References: Endangered Komodo Dragons - Bobbie Kalman, Komodo, the Living Dragon - Dick Lutz & J.Marie Lutz

Komodo Dragon
The Komodo Dragons saliva is one of its deadlier weapons
(http://www.csus.edu/indiv/g/gervaisb/Biogeography/Student%20
Papers/2004/Robinson/KP/knomodo2.jpg)


L

Lambton Wyrm
The Legend: In English folk lore there have been many dragons through out history. Perhaps one of the most glorified of these legends is the tale of the Lambton Wyrm or Worm. The main part of the legend is based around the old house of the Lambton family, dismantled in 1785AD. Robert Surtees describes the tale better than i ever could in his writings from 1820

The heir of Lambton, fishing ...in the wear on a Sunday, hooked a small worm or eft, which he carelessly threw into a well, and thought no more of the adventure.
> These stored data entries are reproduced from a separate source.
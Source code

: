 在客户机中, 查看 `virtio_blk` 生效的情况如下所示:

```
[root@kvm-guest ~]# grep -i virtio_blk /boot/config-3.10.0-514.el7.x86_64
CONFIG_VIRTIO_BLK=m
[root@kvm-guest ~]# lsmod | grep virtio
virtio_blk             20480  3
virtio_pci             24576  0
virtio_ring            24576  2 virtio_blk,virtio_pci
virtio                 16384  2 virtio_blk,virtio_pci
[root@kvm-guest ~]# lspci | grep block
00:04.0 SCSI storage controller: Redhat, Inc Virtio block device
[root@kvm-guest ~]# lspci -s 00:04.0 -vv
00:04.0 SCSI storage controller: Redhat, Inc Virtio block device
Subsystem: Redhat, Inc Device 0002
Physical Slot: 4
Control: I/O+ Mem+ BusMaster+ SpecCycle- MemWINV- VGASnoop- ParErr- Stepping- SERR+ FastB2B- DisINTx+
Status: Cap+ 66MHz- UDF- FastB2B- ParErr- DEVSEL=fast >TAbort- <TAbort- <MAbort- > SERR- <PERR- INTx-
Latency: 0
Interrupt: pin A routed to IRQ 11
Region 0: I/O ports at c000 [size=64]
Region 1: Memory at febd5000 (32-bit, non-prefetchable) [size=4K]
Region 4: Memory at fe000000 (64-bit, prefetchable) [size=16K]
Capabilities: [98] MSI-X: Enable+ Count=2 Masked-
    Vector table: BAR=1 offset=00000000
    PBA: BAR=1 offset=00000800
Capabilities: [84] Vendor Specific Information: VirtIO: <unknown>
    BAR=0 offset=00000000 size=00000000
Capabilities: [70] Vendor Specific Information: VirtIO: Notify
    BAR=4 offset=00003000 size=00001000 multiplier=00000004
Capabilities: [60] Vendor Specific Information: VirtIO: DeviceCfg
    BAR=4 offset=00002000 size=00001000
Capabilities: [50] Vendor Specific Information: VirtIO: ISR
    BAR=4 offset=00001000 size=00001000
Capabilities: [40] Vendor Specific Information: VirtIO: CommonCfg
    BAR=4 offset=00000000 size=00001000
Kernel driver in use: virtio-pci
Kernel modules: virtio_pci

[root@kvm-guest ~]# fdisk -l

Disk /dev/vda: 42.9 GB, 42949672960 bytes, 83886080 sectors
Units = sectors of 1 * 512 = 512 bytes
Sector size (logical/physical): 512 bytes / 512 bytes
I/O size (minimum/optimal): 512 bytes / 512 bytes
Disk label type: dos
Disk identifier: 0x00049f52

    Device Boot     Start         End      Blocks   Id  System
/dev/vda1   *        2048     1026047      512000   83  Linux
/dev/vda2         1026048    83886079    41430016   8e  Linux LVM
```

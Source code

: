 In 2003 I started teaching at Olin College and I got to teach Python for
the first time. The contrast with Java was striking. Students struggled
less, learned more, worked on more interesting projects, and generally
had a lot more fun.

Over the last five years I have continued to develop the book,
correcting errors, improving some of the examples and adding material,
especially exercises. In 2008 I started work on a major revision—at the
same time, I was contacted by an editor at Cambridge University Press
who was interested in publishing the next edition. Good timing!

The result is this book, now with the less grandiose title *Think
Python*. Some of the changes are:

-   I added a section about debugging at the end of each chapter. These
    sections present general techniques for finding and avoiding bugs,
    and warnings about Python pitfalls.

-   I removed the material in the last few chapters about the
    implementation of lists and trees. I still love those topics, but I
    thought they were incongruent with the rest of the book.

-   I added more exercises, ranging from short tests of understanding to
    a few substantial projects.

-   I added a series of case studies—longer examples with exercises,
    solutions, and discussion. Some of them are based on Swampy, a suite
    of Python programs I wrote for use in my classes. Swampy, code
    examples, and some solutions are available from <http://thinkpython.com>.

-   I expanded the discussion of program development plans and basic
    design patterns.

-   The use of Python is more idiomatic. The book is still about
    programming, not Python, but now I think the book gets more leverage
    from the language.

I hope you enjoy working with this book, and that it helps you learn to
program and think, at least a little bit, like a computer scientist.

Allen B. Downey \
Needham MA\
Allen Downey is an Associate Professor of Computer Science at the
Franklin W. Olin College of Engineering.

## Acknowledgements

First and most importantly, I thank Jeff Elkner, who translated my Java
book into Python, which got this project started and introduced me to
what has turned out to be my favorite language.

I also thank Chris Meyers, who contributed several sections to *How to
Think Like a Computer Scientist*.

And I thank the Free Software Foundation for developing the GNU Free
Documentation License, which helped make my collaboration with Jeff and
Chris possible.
The worm (at first neglected) grew till it was too large for its first habitation, and issuing forth from the worm well, betook itself to the wier, where it usually lay a part of the day coiled around a crag in the middle of the water; it also frequented a green mound near the well (the Worm Hill) where it lapped itself nine times around, leaving vermicular traces, of which, grave living witnesses depose that they have seen the vestiges. It now became the terror of the country, and amongst other enormities levied a daily contribution of nine cows' milk, which was always placed for it at green hill, and in default of which it devoured man and beast.

Young Lambton in the mean time had joined the crusades and was unaware of the goings on back home. When he returned he was devestated to see the results of his folly (fishing on the sabbath day) and took it apon himself to kill the beast. After fighting the creature he discovered that each time he cut a part off of the worm, it managed to knit it self back together. (With this miraculous ability to heal the Lambton Worm is very reminiscent of the greek hydra) He went to a witch to ask for aid, and on her advice armed himself in a coat of mail studded with razor blades. Now armed he waited on the crag of the river for his foe. The worm arrived at its usual time and apon seeing the knight charged at young Lambton. It coiled itself around him allowing the razor blades to do their work. The worm was cut by the blades and before it could knit itself back together the river washed away the severed parts.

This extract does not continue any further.